Today, many responsibilities for writing efficient and accurate code are delegated to integrated development environments and use code written by other developers. Using these resources comes with a big price, however. Today’s programmer must keep up with the latest developments in tools and practices to stay current with changes in the field. This task also requires a large amount of overhead due to constant refactoring of code and lightening of dependencies when changes break the build. Worst of all, the once close relationship between the programmer and the machine is dissolved by abstractions, dependencies, trends and conflicting opinions on what the “right” way to write software is.

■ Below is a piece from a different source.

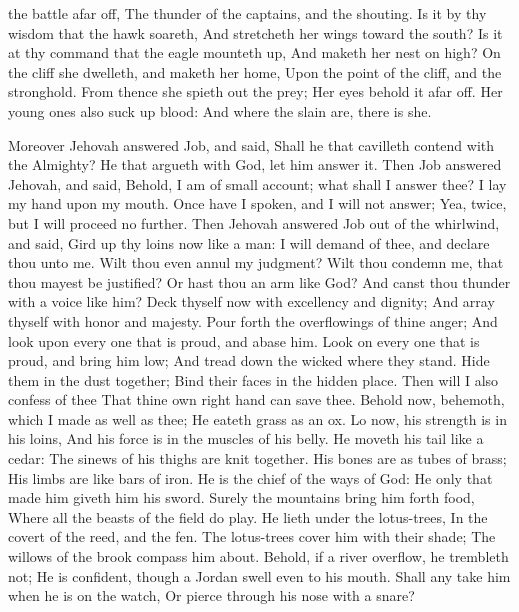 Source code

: the battle afar off, The thunder of the captains, and the shouting.  Is it by thy wisdom that the hawk soareth, And stretcheth her wings toward the south?  Is it at thy command that the eagle mounteth up, And maketh her nest on high?  On the cliff she dwelleth, and maketh her home, Upon the point of the cliff, and the stronghold.  From thence she spieth out the prey; Her eyes behold it afar off.  Her young ones also suck up blood: And where the slain are, there is she. 

Moreover Jehovah answered Job, and said,  Shall he that cavilleth contend with the Almighty? He that argueth with God, let him answer it.  Then Job answered Jehovah, and said,  Behold, I am of small account; what shall I answer thee? I lay my hand upon my mouth.  Once have I spoken, and I will not answer; Yea, twice, but I will proceed no further.  Then Jehovah answered Job out of the whirlwind, and said,  Gird up thy loins now like a man: I will demand of thee, and declare thou unto me.  Wilt thou even annul my judgment? Wilt thou condemn me, that thou mayest be justified?  Or hast thou an arm like God? And canst thou thunder with a voice like him?  Deck thyself now with excellency and dignity; And array thyself with honor and majesty.  Pour forth the overflowings of thine anger; And look upon every one that is proud, and abase him.  Look on every one that is proud, and bring him low; And tread down the wicked where they stand.  Hide them in the dust together; Bind their faces in the hidden place.  Then will I also confess of thee That thine own right hand can save thee.  Behold now, behemoth, which I made as well as thee; He eateth grass as an ox.  Lo now, his strength is in his loins, And his force is in the muscles of his belly.  He moveth his tail like a cedar: The sinews of his thighs are knit together.  His bones are as tubes of brass; His limbs are like bars of iron.  He is the chief of the ways of God: He only that made him giveth him his sword.  Surely the mountains bring him forth food, Where all the beasts of the field do play.  He lieth under the lotus-trees, In the covert of the reed, and the fen.  The lotus-trees cover him with their shade; The willows of the brook compass him about.  Behold, if a river overflow, he trembleth not; He is confident, though a Jordan swell even to his mouth.  Shall any take him when he is on the watch, Or pierce through his nose with a snare?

A Paradigm Shift in Software Development

With the inclusion of AI in the developer’s workflow, there is an opportunity to offload the tedious tasks of code maintenance and machine dependency management. One can easily imagine companies hiring teams of Smart Engineers while retaining several Software Developers to review the generated code before it is checked into the codebase. Soon, there will be no need for the generated code to be checked by a human. After all, when was the last time you checked the machine code produced by a compiler?

So where does this leave the software developer?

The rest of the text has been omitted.